Возглавляя крестьян- нунфу,
Отправляешься сеять просо.
Поскорее возьмите ваши сохи сы
И все из тридцати ли
Дружно принимайтесь за работу,
Образовав 10 тысяч пар-оу
Из песни видно, что в раннечжоуском Китае существовала традиция, согласно которой сам правитель возглавлял пахоту на специальном поле, куда для работы направлялись представители чжоуских коллективов. По подсчетам Дин Шаня, чжоусцы в момент завоевания Шан подразделялись на 30 родоплеменных групп [108, с. 44]. И хотя цифры в «И си» явно условны, ибо едва ли даже на очень большом поле возможна одновременная работа 10 тыс. пар пашущих, кое о чем они все же говорят. Первая из них, вполне возможно, о числе коллективов, принявших участие в работе, вторая — о числе участников пахоты на «большом поле» (быть может — на «больших полях»?). В том, что спустя век-полтора после Чэн-вана «больших полей» было уже по меньшей мере несколько, убеждает знакомство с некоторыми другими песнями «Шицзина» («Синь нань шань», «Фу тянь» и «Да тянь» [96, с. 289—294; 154, т. 8, с. 1109—1144]), где описывается труд крестьян на общих полях под присмотром тянь-цзюня и при символическом участии вана, который обозначен в песнях поэтическим термином Цзэн-сунь («Потомок»). Поля, о которых идет речь, названы в песнях «полями Цзэн-суня», а урожай с них — «урожаем Цзэн-суня».
19
1 Текст дан в моем переводе, обоснование которого см. [15, с. 152—156].
Все три песни хронологически и стилистически более поздние, чем «И си». Разница и в том, что в одном случае в обряде вспашки принимает участие правитель, а в остальных о нем только упоминается, да и то иносказательно. Видимо, можно предположить, что в столичной зоне Цзунчжоу со временем, как и в столичной зоне Шан, стало несколько «больших полей», за счет урожая с которых существовали ван и все его окружение, хотя первоначально было лишь одно такое поле, которое считалось ритуальным. Возможно, это было то самое поле цзе-тянь, урожай которого предназначался для жертвоприношений и использовался в качестве страхового фонда.
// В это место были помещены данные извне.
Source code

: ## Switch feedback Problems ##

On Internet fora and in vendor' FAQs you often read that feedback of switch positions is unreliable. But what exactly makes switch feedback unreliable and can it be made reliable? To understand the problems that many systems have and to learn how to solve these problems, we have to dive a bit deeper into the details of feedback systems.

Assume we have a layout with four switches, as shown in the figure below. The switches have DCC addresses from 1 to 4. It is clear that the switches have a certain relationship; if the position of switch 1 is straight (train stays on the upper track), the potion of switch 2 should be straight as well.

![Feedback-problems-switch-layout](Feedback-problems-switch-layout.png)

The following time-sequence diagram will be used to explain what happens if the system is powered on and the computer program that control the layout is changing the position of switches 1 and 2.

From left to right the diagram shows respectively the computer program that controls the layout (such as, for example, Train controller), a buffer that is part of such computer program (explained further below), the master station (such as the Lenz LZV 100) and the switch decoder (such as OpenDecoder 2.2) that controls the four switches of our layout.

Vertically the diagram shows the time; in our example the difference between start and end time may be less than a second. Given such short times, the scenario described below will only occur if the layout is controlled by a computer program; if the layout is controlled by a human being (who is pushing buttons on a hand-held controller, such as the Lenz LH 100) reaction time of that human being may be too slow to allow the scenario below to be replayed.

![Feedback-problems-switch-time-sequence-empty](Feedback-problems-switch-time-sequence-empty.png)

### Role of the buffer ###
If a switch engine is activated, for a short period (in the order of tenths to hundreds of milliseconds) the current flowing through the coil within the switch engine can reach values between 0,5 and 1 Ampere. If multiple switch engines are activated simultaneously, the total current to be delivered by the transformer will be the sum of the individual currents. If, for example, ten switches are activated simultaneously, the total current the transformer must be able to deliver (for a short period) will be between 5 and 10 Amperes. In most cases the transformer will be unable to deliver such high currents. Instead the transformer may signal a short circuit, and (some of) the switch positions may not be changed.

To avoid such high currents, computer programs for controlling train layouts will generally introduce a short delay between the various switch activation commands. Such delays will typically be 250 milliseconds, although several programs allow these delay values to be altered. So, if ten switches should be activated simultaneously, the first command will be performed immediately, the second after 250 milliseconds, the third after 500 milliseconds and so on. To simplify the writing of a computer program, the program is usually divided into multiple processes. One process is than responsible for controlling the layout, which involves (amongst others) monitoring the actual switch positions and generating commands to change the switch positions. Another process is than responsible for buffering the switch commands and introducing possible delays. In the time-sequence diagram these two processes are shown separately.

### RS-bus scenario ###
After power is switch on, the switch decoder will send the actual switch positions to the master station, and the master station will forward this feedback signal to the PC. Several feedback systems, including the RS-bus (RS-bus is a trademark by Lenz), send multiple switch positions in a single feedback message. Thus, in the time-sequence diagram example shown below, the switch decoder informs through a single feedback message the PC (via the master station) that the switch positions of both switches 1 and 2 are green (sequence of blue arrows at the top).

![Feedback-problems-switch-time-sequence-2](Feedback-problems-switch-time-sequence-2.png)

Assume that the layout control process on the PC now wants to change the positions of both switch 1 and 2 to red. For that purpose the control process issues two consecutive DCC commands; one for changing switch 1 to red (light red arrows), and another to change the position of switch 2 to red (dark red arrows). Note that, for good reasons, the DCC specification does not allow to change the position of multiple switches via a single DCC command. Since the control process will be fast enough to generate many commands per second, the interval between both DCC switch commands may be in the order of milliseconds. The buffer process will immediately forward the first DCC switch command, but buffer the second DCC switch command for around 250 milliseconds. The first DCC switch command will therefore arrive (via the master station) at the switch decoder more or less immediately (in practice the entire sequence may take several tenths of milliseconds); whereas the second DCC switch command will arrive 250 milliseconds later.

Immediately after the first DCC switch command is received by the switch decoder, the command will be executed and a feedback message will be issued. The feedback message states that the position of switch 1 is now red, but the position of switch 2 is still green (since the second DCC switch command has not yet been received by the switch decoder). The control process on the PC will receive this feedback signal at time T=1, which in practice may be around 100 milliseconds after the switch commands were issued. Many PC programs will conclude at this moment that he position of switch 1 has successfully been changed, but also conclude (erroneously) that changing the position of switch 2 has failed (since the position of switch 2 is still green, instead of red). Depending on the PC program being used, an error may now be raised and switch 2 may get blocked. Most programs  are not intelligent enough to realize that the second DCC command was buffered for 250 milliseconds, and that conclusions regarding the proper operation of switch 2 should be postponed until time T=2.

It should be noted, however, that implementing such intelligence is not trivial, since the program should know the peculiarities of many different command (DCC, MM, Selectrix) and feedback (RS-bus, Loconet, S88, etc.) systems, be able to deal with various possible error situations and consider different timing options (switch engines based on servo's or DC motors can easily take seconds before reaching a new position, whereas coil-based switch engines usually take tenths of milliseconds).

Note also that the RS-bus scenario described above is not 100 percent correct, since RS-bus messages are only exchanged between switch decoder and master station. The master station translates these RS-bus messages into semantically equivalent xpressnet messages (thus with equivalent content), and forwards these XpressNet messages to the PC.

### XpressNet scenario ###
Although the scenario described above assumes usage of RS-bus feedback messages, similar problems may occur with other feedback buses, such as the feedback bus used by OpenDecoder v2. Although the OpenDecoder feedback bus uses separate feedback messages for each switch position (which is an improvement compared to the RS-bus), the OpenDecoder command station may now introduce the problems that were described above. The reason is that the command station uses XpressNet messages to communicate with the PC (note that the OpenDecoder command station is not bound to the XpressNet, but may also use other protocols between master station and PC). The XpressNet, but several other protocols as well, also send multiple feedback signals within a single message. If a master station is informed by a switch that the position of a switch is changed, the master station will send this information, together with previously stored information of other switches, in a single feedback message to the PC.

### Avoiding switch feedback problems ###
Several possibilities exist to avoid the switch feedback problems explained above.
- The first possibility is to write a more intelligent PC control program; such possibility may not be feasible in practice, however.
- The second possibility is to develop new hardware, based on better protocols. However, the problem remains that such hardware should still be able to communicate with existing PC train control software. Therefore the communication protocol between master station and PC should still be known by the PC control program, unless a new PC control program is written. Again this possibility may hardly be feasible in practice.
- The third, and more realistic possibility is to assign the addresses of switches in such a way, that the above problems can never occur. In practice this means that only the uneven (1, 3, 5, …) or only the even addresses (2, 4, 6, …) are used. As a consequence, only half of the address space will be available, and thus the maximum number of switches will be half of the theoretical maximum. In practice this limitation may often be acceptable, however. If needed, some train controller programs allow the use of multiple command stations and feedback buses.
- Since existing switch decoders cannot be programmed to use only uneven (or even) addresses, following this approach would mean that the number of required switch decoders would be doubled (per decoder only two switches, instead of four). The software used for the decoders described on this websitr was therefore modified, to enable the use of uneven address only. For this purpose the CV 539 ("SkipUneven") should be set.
Известно, в частности, что чжоуский Сюань-ван (827— 782 гг. до н.э.), взойдя на трон, отказался от древнего церемониала личного участия правителя во вспашке ритуального поля. Об этом упомянуто в гл. 4 труда Сыма Цяня [86, т. 1, с, 200] и более подробно — в «Го юе», где сказано, что во вспашке ритуального поля издревле участвовал сам ван, и дается достаточно подробное описание церемониала: тщательное наблюдение за весенней природой, подготовка казенных сельскохозяйственных орудий, пост, омовение и жертвоприношение, работа всех на священном поле (ван проводил одну борозду, остальные утраивали это число в соответствии с рангом, т.е. проводя 3, 9, 27 борозд, а заканчивали пахоту крестьяне), уход за полем, сбор урожая и т.п. (см. [28, с. 28—30]).